WhatWhen — track when you last did anything WhatWhen track when you last did anything

A minimalist self-hosted app that turns recurring tasks into smart buttons — each one a live timer counting up from its last reset. No database. No auth. No complexity.

No database

Stores everything in a flat JSON file. Mount /data as a volume and data persists across container restarts automatically.

No auth required

Designed to run locally or behind a reverse proxy. Lock it down at the network layer — WhatWhen stays simple and stays out of the way.

Single Go binary

Built on the Go standard library — zero third-party modules. Statically compiled, runs in a scratch Docker image, up in one command.

Clean by design

Light and dark themes — set by your OS preference or toggled manually.

WhatWhen in light mode — a grid of task buttons each showing a timer counting up from the last reset
Light mode
WhatWhen in dark mode — the same task grid with a dark background and lighter text
Dark mode

Get running in seconds

Docker is the fastest path. No build step, no dependencies.

Create a compose.yaml

services:
  whatwhen:
    image: ghcr.io/markmork/whatwhen:latest
    container_name: whatwhen
    restart: unless-stopped
    ports:
      - "8080:8080"
    environment:
      # Override the listen port or data file location if you like.
      - PORT=8080
      - DATA_FILE=/data/whatwhen.json
    volumes:
      - whatwhen-data:/data

volumes:
  whatwhen-data:

Start it

docker compose up -d

Open it

Visit http://localhost:8080 and add your first task.

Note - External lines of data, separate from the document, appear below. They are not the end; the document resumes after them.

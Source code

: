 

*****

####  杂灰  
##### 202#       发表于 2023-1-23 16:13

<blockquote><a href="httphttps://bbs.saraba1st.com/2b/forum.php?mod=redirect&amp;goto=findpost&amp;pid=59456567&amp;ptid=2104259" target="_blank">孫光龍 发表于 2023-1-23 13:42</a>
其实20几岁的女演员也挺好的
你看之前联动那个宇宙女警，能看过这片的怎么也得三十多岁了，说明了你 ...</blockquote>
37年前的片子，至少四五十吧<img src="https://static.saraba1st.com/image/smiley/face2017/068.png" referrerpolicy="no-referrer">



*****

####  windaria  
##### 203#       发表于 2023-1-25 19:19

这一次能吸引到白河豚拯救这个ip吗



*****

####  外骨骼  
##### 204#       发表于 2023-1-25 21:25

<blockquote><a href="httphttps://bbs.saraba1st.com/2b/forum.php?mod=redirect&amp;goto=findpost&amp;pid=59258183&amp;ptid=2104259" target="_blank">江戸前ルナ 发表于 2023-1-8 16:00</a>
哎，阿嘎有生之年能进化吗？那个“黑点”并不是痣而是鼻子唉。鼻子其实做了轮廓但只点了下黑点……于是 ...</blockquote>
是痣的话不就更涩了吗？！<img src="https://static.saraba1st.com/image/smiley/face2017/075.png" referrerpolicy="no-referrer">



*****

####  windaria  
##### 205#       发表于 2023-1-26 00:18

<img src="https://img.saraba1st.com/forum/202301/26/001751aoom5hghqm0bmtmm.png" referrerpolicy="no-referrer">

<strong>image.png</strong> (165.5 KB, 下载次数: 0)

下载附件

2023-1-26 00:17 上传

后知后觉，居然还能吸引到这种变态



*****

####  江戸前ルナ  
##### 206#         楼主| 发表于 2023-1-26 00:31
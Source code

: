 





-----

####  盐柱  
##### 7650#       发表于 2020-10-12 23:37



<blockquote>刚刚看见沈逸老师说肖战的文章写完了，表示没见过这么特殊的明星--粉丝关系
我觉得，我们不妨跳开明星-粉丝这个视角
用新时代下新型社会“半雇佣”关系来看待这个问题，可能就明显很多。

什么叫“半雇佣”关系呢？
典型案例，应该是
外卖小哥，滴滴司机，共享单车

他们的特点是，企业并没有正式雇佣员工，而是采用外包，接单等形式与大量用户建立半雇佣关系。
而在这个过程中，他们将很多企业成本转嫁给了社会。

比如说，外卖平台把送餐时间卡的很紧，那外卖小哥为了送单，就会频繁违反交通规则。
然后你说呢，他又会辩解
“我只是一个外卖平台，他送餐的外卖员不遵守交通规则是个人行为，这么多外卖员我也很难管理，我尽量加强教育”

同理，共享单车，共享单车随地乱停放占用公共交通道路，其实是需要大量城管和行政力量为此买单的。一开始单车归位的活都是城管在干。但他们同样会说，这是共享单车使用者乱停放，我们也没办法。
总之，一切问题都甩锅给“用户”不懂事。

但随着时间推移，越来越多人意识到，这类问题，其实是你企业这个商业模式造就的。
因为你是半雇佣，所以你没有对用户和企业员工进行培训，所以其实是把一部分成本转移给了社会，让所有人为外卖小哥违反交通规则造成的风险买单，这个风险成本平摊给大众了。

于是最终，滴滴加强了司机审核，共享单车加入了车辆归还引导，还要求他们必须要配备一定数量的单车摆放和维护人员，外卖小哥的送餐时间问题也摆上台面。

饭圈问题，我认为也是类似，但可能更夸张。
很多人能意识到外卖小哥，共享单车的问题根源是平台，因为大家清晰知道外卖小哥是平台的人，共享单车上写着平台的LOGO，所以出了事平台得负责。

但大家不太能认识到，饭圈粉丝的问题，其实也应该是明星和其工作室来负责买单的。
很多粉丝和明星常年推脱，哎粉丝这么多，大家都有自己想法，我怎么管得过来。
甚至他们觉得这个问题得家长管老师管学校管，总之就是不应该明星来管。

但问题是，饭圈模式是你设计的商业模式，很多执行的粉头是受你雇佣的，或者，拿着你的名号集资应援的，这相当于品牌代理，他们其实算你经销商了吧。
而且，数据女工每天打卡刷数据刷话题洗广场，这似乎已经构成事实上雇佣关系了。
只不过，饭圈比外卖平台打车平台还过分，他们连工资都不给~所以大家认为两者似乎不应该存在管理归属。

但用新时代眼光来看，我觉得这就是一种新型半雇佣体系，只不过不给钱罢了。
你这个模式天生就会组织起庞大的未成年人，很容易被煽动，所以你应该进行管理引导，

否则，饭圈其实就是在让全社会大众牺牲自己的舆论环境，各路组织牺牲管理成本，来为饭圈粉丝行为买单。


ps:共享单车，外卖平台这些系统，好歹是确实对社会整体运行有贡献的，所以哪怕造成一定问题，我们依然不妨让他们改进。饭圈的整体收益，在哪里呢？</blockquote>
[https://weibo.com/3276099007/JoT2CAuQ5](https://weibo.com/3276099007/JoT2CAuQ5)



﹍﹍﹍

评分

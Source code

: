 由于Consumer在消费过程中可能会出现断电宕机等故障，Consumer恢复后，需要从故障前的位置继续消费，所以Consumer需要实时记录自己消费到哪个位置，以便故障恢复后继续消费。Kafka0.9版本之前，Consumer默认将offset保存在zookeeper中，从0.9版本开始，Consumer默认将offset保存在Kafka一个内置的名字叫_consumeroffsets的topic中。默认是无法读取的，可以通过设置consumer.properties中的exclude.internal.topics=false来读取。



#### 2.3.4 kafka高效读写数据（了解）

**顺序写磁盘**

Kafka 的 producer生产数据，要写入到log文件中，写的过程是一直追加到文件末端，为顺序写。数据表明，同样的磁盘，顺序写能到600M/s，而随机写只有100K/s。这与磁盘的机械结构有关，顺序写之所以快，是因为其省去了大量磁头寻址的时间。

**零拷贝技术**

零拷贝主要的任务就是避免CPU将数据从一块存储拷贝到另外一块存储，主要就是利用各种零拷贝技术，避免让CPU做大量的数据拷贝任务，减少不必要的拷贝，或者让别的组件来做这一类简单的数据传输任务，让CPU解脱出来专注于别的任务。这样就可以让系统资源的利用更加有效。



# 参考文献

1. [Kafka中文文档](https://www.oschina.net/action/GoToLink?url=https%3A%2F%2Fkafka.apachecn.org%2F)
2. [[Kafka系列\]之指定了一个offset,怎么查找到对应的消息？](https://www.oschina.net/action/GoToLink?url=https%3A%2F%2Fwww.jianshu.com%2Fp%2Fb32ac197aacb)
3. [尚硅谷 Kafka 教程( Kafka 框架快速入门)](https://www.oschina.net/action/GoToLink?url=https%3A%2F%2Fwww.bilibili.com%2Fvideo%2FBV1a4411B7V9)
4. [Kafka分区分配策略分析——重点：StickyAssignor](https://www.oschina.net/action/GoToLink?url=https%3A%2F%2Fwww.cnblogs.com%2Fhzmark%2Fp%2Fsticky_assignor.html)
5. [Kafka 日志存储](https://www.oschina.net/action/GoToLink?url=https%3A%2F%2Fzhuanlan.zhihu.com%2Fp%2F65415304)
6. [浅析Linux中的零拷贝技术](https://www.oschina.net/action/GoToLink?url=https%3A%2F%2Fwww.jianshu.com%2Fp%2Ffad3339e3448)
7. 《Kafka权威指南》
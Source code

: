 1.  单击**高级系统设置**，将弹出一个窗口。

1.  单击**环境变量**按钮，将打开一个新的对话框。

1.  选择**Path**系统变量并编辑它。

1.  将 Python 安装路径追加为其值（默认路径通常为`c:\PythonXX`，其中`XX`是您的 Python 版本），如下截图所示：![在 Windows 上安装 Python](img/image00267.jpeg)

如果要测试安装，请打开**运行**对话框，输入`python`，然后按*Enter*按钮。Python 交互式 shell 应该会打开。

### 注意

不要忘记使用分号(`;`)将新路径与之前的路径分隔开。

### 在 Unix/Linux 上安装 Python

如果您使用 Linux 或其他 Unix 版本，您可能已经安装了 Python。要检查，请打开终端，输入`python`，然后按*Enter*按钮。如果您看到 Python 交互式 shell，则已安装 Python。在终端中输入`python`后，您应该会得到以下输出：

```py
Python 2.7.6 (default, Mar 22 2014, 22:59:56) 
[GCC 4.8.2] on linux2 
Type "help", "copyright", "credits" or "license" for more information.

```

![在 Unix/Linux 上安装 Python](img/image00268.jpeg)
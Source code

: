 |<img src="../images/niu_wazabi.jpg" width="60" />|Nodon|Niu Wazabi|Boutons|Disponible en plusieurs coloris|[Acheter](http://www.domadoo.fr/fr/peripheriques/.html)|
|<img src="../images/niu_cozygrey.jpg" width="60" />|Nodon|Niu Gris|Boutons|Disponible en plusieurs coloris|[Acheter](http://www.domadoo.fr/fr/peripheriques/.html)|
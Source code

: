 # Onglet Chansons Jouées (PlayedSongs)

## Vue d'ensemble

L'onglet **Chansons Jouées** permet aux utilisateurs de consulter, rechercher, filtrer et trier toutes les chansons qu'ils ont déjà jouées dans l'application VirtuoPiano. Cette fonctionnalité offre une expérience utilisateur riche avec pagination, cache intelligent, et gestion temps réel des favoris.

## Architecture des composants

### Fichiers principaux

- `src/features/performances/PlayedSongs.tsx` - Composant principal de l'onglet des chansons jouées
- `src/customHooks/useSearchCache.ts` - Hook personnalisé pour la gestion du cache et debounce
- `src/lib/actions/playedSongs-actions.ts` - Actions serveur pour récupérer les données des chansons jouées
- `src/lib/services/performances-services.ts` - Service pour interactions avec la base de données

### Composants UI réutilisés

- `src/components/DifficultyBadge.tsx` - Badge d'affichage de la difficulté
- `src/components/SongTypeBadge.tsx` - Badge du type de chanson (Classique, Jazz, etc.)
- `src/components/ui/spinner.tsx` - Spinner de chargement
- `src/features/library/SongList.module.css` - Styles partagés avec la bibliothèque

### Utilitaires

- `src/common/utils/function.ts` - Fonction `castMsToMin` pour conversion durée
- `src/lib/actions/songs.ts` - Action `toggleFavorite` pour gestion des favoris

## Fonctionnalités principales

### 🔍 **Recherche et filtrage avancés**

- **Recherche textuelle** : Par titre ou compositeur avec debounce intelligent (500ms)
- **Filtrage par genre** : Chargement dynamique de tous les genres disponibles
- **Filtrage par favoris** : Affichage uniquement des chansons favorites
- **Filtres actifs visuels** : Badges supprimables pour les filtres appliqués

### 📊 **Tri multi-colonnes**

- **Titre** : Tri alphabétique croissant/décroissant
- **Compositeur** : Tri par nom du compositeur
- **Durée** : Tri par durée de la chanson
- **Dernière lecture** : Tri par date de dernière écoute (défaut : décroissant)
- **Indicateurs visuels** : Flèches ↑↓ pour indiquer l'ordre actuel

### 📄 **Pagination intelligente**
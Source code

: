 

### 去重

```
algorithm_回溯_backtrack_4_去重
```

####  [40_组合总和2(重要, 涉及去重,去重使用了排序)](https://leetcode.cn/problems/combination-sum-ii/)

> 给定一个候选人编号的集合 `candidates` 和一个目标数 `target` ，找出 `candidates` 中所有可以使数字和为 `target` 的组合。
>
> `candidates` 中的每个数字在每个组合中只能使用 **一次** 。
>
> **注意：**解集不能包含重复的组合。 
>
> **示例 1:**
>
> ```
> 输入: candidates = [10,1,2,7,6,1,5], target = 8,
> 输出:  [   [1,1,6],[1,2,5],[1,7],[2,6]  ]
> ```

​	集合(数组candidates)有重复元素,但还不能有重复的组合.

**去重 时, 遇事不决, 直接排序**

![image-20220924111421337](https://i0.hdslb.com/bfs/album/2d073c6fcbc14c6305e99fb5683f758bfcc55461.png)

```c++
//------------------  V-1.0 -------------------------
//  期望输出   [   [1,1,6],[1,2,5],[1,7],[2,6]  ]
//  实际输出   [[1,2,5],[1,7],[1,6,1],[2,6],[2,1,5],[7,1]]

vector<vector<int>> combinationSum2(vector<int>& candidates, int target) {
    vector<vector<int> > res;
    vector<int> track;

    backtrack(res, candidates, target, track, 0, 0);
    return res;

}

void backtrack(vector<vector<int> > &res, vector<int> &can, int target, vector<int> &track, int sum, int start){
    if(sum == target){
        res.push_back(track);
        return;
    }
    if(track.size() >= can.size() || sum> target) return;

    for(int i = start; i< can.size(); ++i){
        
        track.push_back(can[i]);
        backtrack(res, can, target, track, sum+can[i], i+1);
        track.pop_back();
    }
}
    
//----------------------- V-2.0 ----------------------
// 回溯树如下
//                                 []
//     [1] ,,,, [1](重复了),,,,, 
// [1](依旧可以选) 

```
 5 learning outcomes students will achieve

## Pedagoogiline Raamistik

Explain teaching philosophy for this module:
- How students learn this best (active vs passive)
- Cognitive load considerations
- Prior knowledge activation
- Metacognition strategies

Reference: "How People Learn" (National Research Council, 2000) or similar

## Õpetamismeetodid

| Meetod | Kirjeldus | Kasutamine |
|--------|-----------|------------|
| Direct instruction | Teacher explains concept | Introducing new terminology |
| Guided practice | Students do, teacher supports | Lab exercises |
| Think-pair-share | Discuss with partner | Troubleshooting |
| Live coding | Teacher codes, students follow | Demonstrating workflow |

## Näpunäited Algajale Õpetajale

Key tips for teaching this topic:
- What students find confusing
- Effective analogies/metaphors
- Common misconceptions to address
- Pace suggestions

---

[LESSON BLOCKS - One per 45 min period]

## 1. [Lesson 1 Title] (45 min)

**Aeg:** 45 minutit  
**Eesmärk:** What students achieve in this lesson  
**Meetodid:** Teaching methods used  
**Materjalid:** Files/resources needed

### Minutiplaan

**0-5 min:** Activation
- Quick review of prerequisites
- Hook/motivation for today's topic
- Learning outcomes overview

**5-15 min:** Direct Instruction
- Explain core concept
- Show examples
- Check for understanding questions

Run from source (requires Go 1.22+)
git clone https://github.com/markmork/whatwhen
cd whatwhen
DATA_FILE=./whatwhen.json go run .

How it's built

Intentionally boring. The stack is a feature.

Go standard library only
No third-party modules. The HTTP router uses Go 1.22's built-in method + path patterns. The binary is CGO-disabled and runs in a scratch image — minimal attack surface, tiny image size.
Timestamps, not timers
The server only stores a lastReset UTC timestamp. The browser computes elapsed time and ticks once per second. Timers stay accurate across server restarts and closed tabs.
Atomic persistence
Every write goes to a temp file first, then os.Rename atomically replaces the data file. The JSON file is never half-written — no data loss on crash or power failure.
Vanilla frontend
HTML, CSS, and JavaScript — no framework, no build step. Embedded directly into the binary with //go:embed. Theme and lock state live in localStorage, not the server.